It was Sunday morning in Vientiane. After a two-day sojourn in the Lao capital, our affection for the city started to grow. But we knew it was time for us to continue our journey to the north, where the world-famous town of Luang Prabang is located. Around 7.30 am our driver picked us up at our hotel then made some gestures to show us where to sit in the minivan – right in the back seat. After settling the fare, off we went to Luang Prabang – sort of. When we made a reservation for the minivan a day earlier, the man from the transport company told us that the trip from Vientiane to Luang Prabang would take eight hours, and we believed him.
We were hoping that we could have the minivan to ourselves, but we were proven wrong from the very beginning when we met a young woman sitting in the front passenger’s seat, chatting very loudly with the driver. Not long after the minivan rolled onto Vientiane’s streets, the driver suddenly pulled over near a market on a street full of Chinese signage. Then he made some hand gestures to us again, trying to convey the message that he was going to have breakfast. Being in Laos, we knew that we could not rush into things.
After a few minutes, the driver came back to the minivan and we were good to go… but only for a couple of minutes when he pulled over again to drop off the woman. When she got off, I was so happy because we were practically the only passengers left, which meant that we did have the minivan to ourselves. However, my excitement ended soon afterward when our driver pulled over, again, to pick up more passengers. Some of them brought in loads of baggage which didn’t always smell nice.
Fast forward to an hour since the time we left the hotel, I started to get used to seeing our driving stopping the car, picking up some passengers, pulling over again to drop some others, and the circle went on and on until my focus was completely switched to something else – the road.
Compared to what I had experienced last summer when I crossed the Thai-Cambodian border to get to Siem Reap by shared taxi, the road from Vientiane to Luang Prabang was more… challenging, to put it in a positive way. Our car went through the constantly alternating tarmac and dirt road while the view from the window was rather dull. Flat plains – occasionally marked by stilt houses, roaming water buffaloes, dogs and pigs – were supposed to be the kind of view that would normally make me fall asleep during long overland trips. However, no matter how sleepy I actually was, the bumps due to the unevenness of the dirt road were really a head swinger for me – every time I fell asleep, the bump would shake my head and wake me up again. Nevertheless, I think I managed to catch some sleep for a few minutes.

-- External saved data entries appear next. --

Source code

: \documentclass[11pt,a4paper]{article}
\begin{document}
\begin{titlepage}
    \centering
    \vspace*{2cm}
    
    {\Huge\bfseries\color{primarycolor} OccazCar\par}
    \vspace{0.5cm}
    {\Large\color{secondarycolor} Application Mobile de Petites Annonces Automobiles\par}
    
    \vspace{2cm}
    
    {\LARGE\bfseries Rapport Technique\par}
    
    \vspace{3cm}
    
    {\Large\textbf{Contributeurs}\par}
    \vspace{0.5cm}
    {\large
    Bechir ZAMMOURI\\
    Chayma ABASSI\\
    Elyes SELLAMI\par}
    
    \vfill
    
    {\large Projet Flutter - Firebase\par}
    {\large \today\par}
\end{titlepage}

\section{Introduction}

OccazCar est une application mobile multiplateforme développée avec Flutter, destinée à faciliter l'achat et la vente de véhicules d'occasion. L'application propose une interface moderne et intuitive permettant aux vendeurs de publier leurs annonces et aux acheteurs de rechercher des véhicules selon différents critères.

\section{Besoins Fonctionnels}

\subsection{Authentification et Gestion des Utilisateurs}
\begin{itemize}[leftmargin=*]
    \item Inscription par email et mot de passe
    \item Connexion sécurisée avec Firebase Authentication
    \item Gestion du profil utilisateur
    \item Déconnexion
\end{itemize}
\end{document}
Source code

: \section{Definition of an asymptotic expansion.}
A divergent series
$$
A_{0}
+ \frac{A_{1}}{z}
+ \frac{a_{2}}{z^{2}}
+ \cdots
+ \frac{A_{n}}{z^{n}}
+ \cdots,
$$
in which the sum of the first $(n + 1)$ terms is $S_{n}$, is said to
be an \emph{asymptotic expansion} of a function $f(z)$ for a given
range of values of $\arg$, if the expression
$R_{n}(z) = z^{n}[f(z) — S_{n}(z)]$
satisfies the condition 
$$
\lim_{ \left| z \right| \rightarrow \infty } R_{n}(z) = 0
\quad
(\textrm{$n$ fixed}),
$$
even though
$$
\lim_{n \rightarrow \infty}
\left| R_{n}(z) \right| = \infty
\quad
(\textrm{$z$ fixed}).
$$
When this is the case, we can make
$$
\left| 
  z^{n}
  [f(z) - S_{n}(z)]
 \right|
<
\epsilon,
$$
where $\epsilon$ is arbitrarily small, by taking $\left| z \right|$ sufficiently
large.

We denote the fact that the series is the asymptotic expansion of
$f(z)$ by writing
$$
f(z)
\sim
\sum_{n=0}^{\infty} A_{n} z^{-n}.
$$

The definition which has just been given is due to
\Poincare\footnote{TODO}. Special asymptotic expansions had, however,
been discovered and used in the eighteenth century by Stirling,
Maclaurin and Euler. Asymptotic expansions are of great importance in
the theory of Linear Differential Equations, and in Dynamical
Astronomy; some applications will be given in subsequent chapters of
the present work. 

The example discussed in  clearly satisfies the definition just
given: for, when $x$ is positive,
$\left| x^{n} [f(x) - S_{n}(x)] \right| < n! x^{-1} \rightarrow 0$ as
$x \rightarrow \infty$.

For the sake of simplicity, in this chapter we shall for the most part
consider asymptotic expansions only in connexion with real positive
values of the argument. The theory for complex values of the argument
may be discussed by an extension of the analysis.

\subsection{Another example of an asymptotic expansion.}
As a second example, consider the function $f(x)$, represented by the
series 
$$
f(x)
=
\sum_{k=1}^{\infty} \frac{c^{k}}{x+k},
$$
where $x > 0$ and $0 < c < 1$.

Just before lunchtime the view turned from flat to rugged green karst mountains with thin clouds rolling over some of the highest peaks. It was truly a natural beauty, a consolation for our excruciating journey. Somewhere behind those limestone giants sat the once-sleepy town of Vang Vieng which is now infamous for tubing. We skipped it altogether and chose Luang Prabang instead.
“Food,” the driver said to us after pulling over around lunch time at a modest roadside restaurant. Skeptical at first, my eyes were then glued to two women who were having their lunch from two bowls. “Whatever is inside that bowl, it looks delicious,” I thought. Then I decided to order the same dish, noodle soup. At that time, I felt a little nauseous after the long bumpy ride. So when I noticed some ground chili on the table I added a pinch of it into my bowl for an extra kick. To my surprise, the simple noodle soup was more delectable than I previously thought. It was rich in flavor from the herbs and condiments, but the overall taste of the soup was not overpowering.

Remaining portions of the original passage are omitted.